* What is needed *
Repeat each entry below exactly, omitting any picture it holds.

* Entries shown *
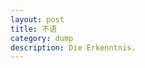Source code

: ---layout: posttitle: 不语category: dumpdescription: Die Erkenntnis.---[Mukosame]:    http://mukosame.github.io  "Mukosame"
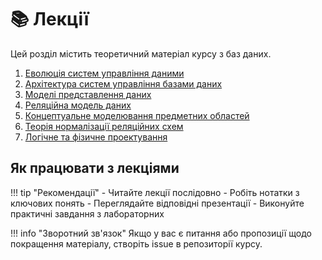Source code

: # 📚 Лекції

Цей розділ містить теоретичний матеріал курсу з баз даних.

1. [Еволюція систем управління даними](lecture-01.md)
2. [Архітектура систем управління базами даних](lecture-02.md)
3. [Моделі представлення даних](lecture-03.md)
4. [Реляційна модель даних](lecture-04.md)
5. [Концептуальне моделювання предметних областей](lecture-05.md)
6. [Теорія нормалізації реляційних схем](lecture-06.md)
7. [Логічне та фізичне проектування](lecture-07.md)





## Як працювати з лекціями

!!! tip "Рекомендації"
    - Читайте лекції послідовно
    - Робіть нотатки з ключових понять
    - Переглядайте відповідні презентації
    - Виконуйте практичні завдання з лабораторних

!!! info "Зворотний зв'язок"
    Якщо у вас є питання або пропозиції щодо покращення матеріалу, створіть issue в репозиторії курсу.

* Solved exercise *
Source code

: ---layout: posttitle: 不语category: dumpdescription: Die Erkenntnis.---[Mukosame]:    http://mukosame.github.io  "Mukosame"
Source code

: # 📚 Лекції

Цей розділ містить теоретичний матеріал курсу з баз даних.

1. [Еволюція систем управління даними](lecture-01.md)
2. [Архітектура систем управління базами даних](lecture-02.md)
3. [Моделі представлення даних](lecture-03.md)
4. [Реляційна модель даних](lecture-04.md)
5. [Концептуальне моделювання предметних областей](lecture-05.md)
6. [Теорія нормалізації реляційних схем](lecture-06.md)
7. [Логічне та фізичне проектування](lecture-07.md)





## Як працювати з лекціями

!!! tip "Рекомендації"
    - Читайте лекції послідовно
    - Робіть нотатки з ключових понять
    - Переглядайте відповідні презентації
    - Виконуйте практичні завдання з лабораторних

!!! info "Зворотний зв'язок"
    Якщо у вас є питання або пропозиції щодо покращення матеріалу, створіть issue в репозиторії курсу.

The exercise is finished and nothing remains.